Predera introduces AIQ, an automated end to end MLOps solution for machine learning teams to drastically cut down on the challenges faced today in building, deploying and managing machine learning models.
AIQ provides a command center view of all your ML models in one place to improve the visibility and decision making for leadership.
Build, Deploy and Monitor Machine Learning Projects with minimum effort and low cost by automating end to end MLOps solutions.
Onboard any Data Science project in minutes with AIQ Workbench. Your data scientist can kick start model building by spinning notebook servers, connecting to git, and track modeling activities within the team.

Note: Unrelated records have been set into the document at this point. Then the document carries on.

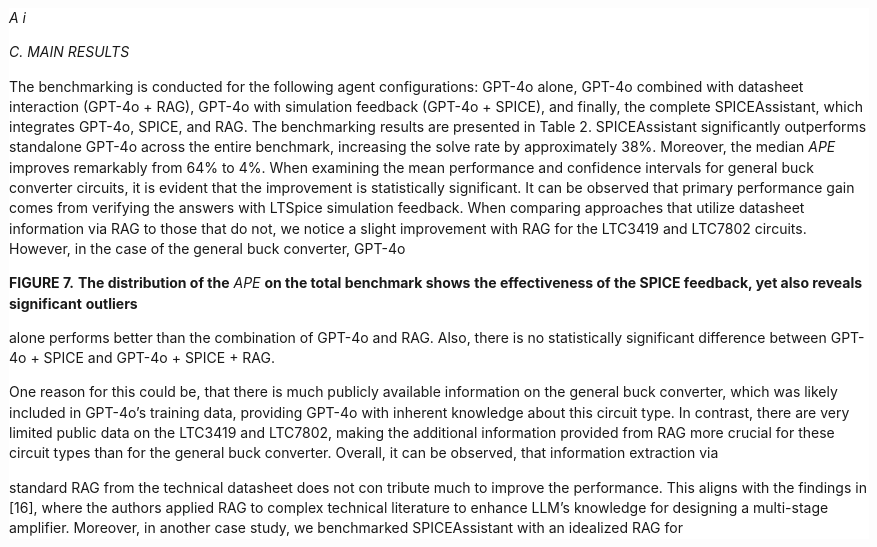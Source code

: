 



_A_ _i_









_C. MAIN RESULTS_

The benchmarking is conducted for the following agent configurations: GPT-4o alone, GPT-4o combined with datasheet
interaction (GPT-4o + RAG), GPT-4o with simulation feedback (GPT-4o + SPICE), and finally, the complete SPICEAssistant, which integrates GPT-4o, SPICE, and RAG. The
benchmarking results are presented in Table 2.
SPICEAssistant significantly outperforms standalone GPT-4o
across the entire benchmark, increasing the solve rate by
approximately 38%. Moreover, the median _APE_ improves
remarkably from 64% to 4%. When examining the mean performance and confidence intervals for general buck converter
circuits, it is evident that the improvement is statistically
significant.
It can be observed that primary performance gain comes
from verifying the answers with LTSpice simulation feedback. When comparing approaches that utilize datasheet information via RAG to those that do not, we notice a slight improvement with RAG for the LTC3419 and LTC7802 circuits.
However, in the case of the general buck converter, GPT-4o



**FIGURE 7.** **The distribution of the** _APE_ **on the total benchmark shows**
**the effectiveness of the SPICE feedback, yet also reveals significant**
**outliers**


alone performs better than the combination of GPT-4o and
RAG. Also, there is no statistically significant difference
between GPT-4o + SPICE and GPT-4o + SPICE + RAG.

One reason for this could be, that there is much publicly
available information on the general buck converter, which
was likely included in GPT-4o’s training data, providing
GPT-4o with inherent knowledge about this circuit type. In
contrast, there are very limited public data on the LTC3419
and LTC7802, making the additional information provided
from RAG more crucial for these circuit types than for the
general buck converter.
Overall, it can be observed, that information extraction via

standard RAG from the technical datasheet does not con
tribute much to improve the performance. This aligns with the
findings in [16], where the authors applied RAG to complex
technical literature to enhance LLM’s knowledge for designing a multi-stage amplifier. Moreover, in another case study,
we benchmarked SPICEAssistant with an idealized RAG for
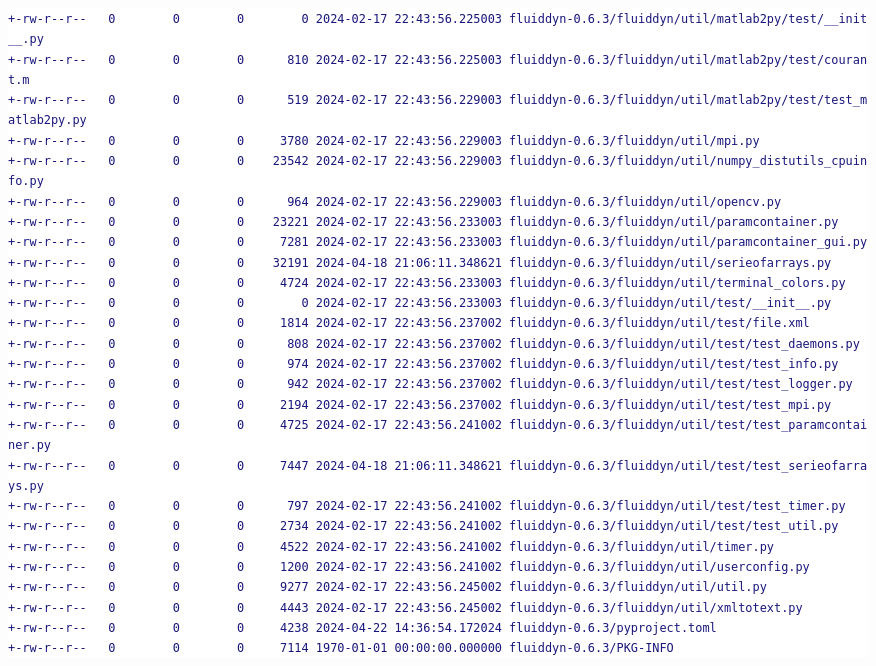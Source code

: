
 ```diff
+-rw-r--r--   0        0        0        0 2024-02-17 22:43:56.225003 fluiddyn-0.6.3/fluiddyn/util/matlab2py/test/__init__.py
+-rw-r--r--   0        0        0      810 2024-02-17 22:43:56.225003 fluiddyn-0.6.3/fluiddyn/util/matlab2py/test/courant.m
+-rw-r--r--   0        0        0      519 2024-02-17 22:43:56.229003 fluiddyn-0.6.3/fluiddyn/util/matlab2py/test/test_matlab2py.py
+-rw-r--r--   0        0        0     3780 2024-02-17 22:43:56.229003 fluiddyn-0.6.3/fluiddyn/util/mpi.py
+-rw-r--r--   0        0        0    23542 2024-02-17 22:43:56.229003 fluiddyn-0.6.3/fluiddyn/util/numpy_distutils_cpuinfo.py
+-rw-r--r--   0        0        0      964 2024-02-17 22:43:56.229003 fluiddyn-0.6.3/fluiddyn/util/opencv.py
+-rw-r--r--   0        0        0    23221 2024-02-17 22:43:56.233003 fluiddyn-0.6.3/fluiddyn/util/paramcontainer.py
+-rw-r--r--   0        0        0     7281 2024-02-17 22:43:56.233003 fluiddyn-0.6.3/fluiddyn/util/paramcontainer_gui.py
+-rw-r--r--   0        0        0    32191 2024-04-18 21:06:11.348621 fluiddyn-0.6.3/fluiddyn/util/serieofarrays.py
+-rw-r--r--   0        0        0     4724 2024-02-17 22:43:56.233003 fluiddyn-0.6.3/fluiddyn/util/terminal_colors.py
+-rw-r--r--   0        0        0        0 2024-02-17 22:43:56.233003 fluiddyn-0.6.3/fluiddyn/util/test/__init__.py
+-rw-r--r--   0        0        0     1814 2024-02-17 22:43:56.237002 fluiddyn-0.6.3/fluiddyn/util/test/file.xml
+-rw-r--r--   0        0        0      808 2024-02-17 22:43:56.237002 fluiddyn-0.6.3/fluiddyn/util/test/test_daemons.py
+-rw-r--r--   0        0        0      974 2024-02-17 22:43:56.237002 fluiddyn-0.6.3/fluiddyn/util/test/test_info.py
+-rw-r--r--   0        0        0      942 2024-02-17 22:43:56.237002 fluiddyn-0.6.3/fluiddyn/util/test/test_logger.py
+-rw-r--r--   0        0        0     2194 2024-02-17 22:43:56.237002 fluiddyn-0.6.3/fluiddyn/util/test/test_mpi.py
+-rw-r--r--   0        0        0     4725 2024-02-17 22:43:56.241002 fluiddyn-0.6.3/fluiddyn/util/test/test_paramcontainer.py
+-rw-r--r--   0        0        0     7447 2024-04-18 21:06:11.348621 fluiddyn-0.6.3/fluiddyn/util/test/test_serieofarrays.py
+-rw-r--r--   0        0        0      797 2024-02-17 22:43:56.241002 fluiddyn-0.6.3/fluiddyn/util/test/test_timer.py
+-rw-r--r--   0        0        0     2734 2024-02-17 22:43:56.241002 fluiddyn-0.6.3/fluiddyn/util/test/test_util.py
+-rw-r--r--   0        0        0     4522 2024-02-17 22:43:56.241002 fluiddyn-0.6.3/fluiddyn/util/timer.py
+-rw-r--r--   0        0        0     1200 2024-02-17 22:43:56.241002 fluiddyn-0.6.3/fluiddyn/util/userconfig.py
+-rw-r--r--   0        0        0     9277 2024-02-17 22:43:56.245002 fluiddyn-0.6.3/fluiddyn/util/util.py
+-rw-r--r--   0        0        0     4443 2024-02-17 22:43:56.245002 fluiddyn-0.6.3/fluiddyn/util/xmltotext.py
+-rw-r--r--   0        0        0     4238 2024-04-22 14:36:54.172024 fluiddyn-0.6.3/pyproject.toml
+-rw-r--r--   0        0        0     7114 1970-01-01 00:00:00.000000 fluiddyn-0.6.3/PKG-INFO
```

AIQ Workbench provides the ability to version control experiments with no coding effort. Most other ML platforms require additional code to log metadata around your features and models. This often clutters model code base with too many log statements making it less-readable and manageable ('code spaghetti'). With just 2 lines of code, AIQ empowers ML models to log all the required features. Never lose another AI/ML experiment, artifacts, metrics, lineage. We collect it all - seamlessly, agnostic to the programming language.
AIQ Workbench fosters team collaboration with the visibility into Machine Learning projects not just for Data Scientists but also business leaders to make affirmative decisions based on ML outcomes.
Single-click deployment to turn Machine Learning Models into scalable APIs? Use AIQ Deploy.
Deploy Machine Learning Models to Production within minutes with reusable CI/CD templates and automatic scaling of computing resources.
Deploy Machine Learning models to any cloud, on-prem or hybrid environment by a single click with templates for complex deployments like A/B testing, graph, transformer, TensorFlow along with pre-, and post-, deployment, and validation steps.
And when it's time to switch to your compute environment of choice, simply log into AIQ Deploy and redirect your models to it. No more vendor lock-in!
AIQ Monitor (in beta) provides a unified dashboard enforcing collaboration among Data Scientists, MLOps team, and Business to collectively monitor model performance and resource consumption to reduce cost and at the same time improve efficiency of machine learning models.
Monitor model performance and resource utilization along with bias and data drift at real-time in a reliable, scalable and explainable way so your Data Scientists spend less time debugging.